Introduction to Statistical and Computational Genomics

GENOME 559
Department of Genome Sciences
University of Washington School of Medicine


Problem Set 8

Due: 3/16

Notes: Again, please track your hours, and report them via the WebQ form linked from the course page.

Electronic Turnin: Please turn in hw8.py, any necessary Python module files you might have chosen to create, output from your test run, and the short "written" portion of the assignment via the Catalyst DropBox. Clearly label solutions to any of the challenge problems.

Problems:

  1. Again, find all tRNAs in the GenBank record for the M. jannaschii genome (used in problem set 6), but use Biopython to do most of the work. (There's little, if any, from PS 6 that you'll be able to reuse, but hopefully seeing it done two ways will be interesting.) My solution is about two dozen lines long, half print statements (excluding comments). Yours may of course be longer, but if it becomes much more complex than that, you might want to review your approach. Your main challenge (I think) will be navigating through the Biopython libraries and its SeqRecord class to find the parts you need. My slides, the Biopython Tutorial & Cookbook (esp. sections 2.4 Parsing sequence file formats , 2.4.2 Simple GenBank parsing example, 3.2 Sequences act like strings , 4.1 The SeqRecord object, and 4.3 SeqFeature objects, with special emphasis on "nofuzzy") and direct experimentation using python (help(), type(), dir(), ...) should give you what you need.

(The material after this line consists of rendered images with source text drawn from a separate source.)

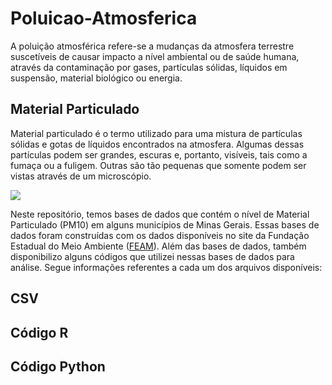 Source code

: # Poluicao-Atmosferica

A poluição atmosférica refere-se a mudanças da atmosfera terrestre suscetíveis de causar impacto a nível ambiental ou de saúde humana, através da contaminação por gases, partículas sólidas, líquidos em suspensão, material biológico ou energia.

## Material Particulado

Material particulado é o termo utilizado para uma mistura de partículas sólidas e gotas de líquidos encontrados na atmosfera. Algumas dessas partículas podem ser grandes, escuras e, portanto, visíveis, tais como a fumaça ou a fuligem. Outras são tão pequenas que somente podem ser vistas através de um microscópio.

![](https://i.ytimg.com/vi/9rPTblS_Gec/maxresdefault.jpg)

Neste repositório, temos bases de dados que contém o nível de Material Particulado (PM10) em alguns municípios de Minas Gerais. Essas bases de dados foram construídas com os dados disponíveis no site da Fundação Estadual do Meio Ambiente ([FEAM](http://www.feam.br/qualidade-do-ar/dados)).
Além das bases de dados, também disponibilizo alguns códigos que utilizei nessas bases de dados para análise. Segue informações referentes a cada um dos arquivos disponíveis:

## CSV

## Código R

## Código Python
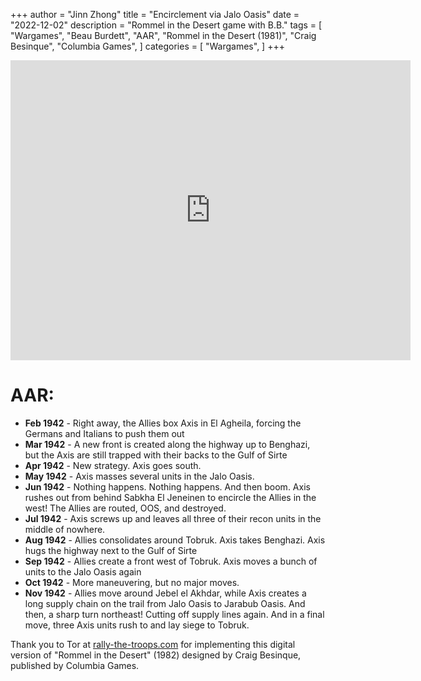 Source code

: +++
author = "Jinn Zhong"
title = "Encirclement via Jalo Oasis"
date = "2022-12-02"
description = "Rommel in the Desert game with B.B."
tags = [
    "Wargames",
    "Beau Burdett",
    "AAR",
    "Rommel in the Desert (1981)",
    "Craig Besinque",
    "Columbia Games",
]
categories = [
    "Wargames",
]
+++
<iframe
    width="640"
    height="480"
    src="https://www.youtube.com/embed/NYEuJkA3EmA"
    frameborder="0"
    allow="autoplay; encrypted-media"
    allowfullscreen
>
</iframe>

# AAR:
* **Feb 1942** - Right away, the Allies box Axis in El Agheila, forcing the Germans and Italians to push them out
* **Mar 1942** - A new front is created along the highway  up to Benghazi, but the Axis are still trapped with their backs to the Gulf of Sirte
* **Apr 1942** - New strategy. Axis goes south.
* **May 1942** - Axis masses several units in the Jalo Oasis.
* **Jun 1942** - Nothing happens. Nothing happens. And then boom. Axis rushes out from behind Sabkha El Jeneinen to encircle the Allies in the west! The Allies are routed, OOS, and destroyed.
* **Jul 1942** - Axis screws up and leaves all three of their recon units in the middle of nowhere.
* **Aug 1942** - Allies consolidates around Tobruk. Axis takes Benghazi. Axis hugs the highway next to the Gulf of Sirte
* **Sep 1942** - Allies create a front west of Tobruk. Axis moves a bunch of units to the Jalo Oasis again
* **Oct 1942** - More maneuvering, but no major moves.
* **Nov 1942** - Allies move around Jebel el Akhdar, while Axis creates a long supply chain on the trail from Jalo Oasis to Jarabub Oasis. And then, a sharp turn northeast! Cutting off supply lines again. And in a final move, three Axis units rush to and lay siege to Tobruk.

Thank you to Tor at [rally-the-troops.com](http://rally-the-troops.com) for implementing this digital version of "Rommel in the Desert" (1982) designed by Craig Besinque, published by Columbia Games.
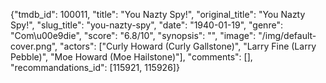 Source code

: {"tmdb_id": 100011, "title": "You Nazty Spy!", "original_title": "You Nazty Spy!", "slug_title": "you-nazty-spy", "date": "1940-01-19", "genre": "Com\u00e9die", "score": "6.8/10", "synopsis": "", "image": "/img/default-cover.png", "actors": ["Curly Howard (Curly Gallstone)", "Larry Fine (Larry Pebble)", "Moe Howard (Moe Hailstone)"], "comments": [], "recommandations_id": [115921, 115926]} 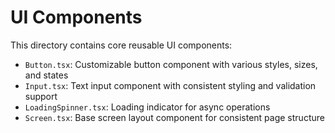 # UI Components

This directory contains core reusable UI components:

- `Button.tsx`: Customizable button component with various styles, sizes, and states
- `Input.tsx`: Text input component with consistent styling and validation support
- `LoadingSpinner.tsx`: Loading indicator for async operations
- `Screen.tsx`: Base screen layout component for consistent page structure  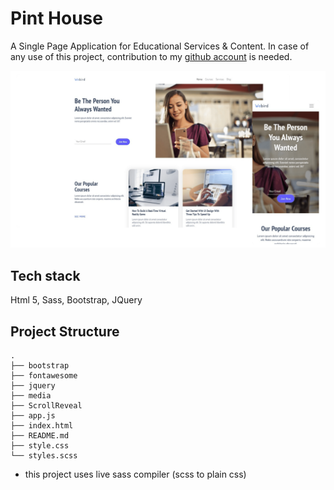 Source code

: # Pint House

A Single Page Application for Educational Services & Content. In case of any use of this project, contribution to my [github account](https://github.com/farhad-gh-dev) is needed.

![webird screenshot](https://github.com/farhad-gh-dev/webird/blob/master/media/screenshot.png)

## Tech stack

Html 5, Sass, Bootstrap, JQuery

## Project Structure

    .
    ├── bootstrap
    ├── fontawesome
    ├── jquery
    ├── media
    ├── ScrollReveal
    ├── app.js
    ├── index.html
    ├── README.md
    ├── style.css
    └── styles.scss

- this project uses live sass compiler (scss to plain css)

    1. If needed, download and install Biopython.

    2. Read and "parse" the .gbk file using the appropriate SeqIO function. All of the following information including the full nucleotide sequence is directly available or easily calculated from data in the SeqRecord object; you shouldn't need to look at the .gbk file in any other way.

    3. Using the annotations and "feature table" built by SeqIO, print the (i) record description, (ii) ID, (iii) genome length and (iv) the genome-wide GC %.

    4. Then find and print (i) the genomic coordinates, (ii) length, (iii) strand and (iv) GC % for each tRNA.

    E.g., A portion of my output is:
        Description: Methanocaldococcus jannaschii DSM 2661, complete genome.
        ID: NC_000909.1 , Length: 1664970 , GC: 31%
        37 Annotated tRNAs:
         #   Start..    End Len Strand GC%
         1   97428..  97537 109     -1 62%
         2   97628..  97713  85      1 67%
         3  111767.. 111852  85      1 73%
        ...
        37 1313164..1313249  85      1 73%
    

    Notes: Be careful about coordinates. E.g., GenBank records use 1-based indexing of nucleotides (i.e., start numbering the nucleotides from 1), whereas Python uses zero-based indexing. Are the coordinates in the Biopython feature table 0-based or 1-based? Is the "end" coordinate the last nucleotide of the feature or the one after the last?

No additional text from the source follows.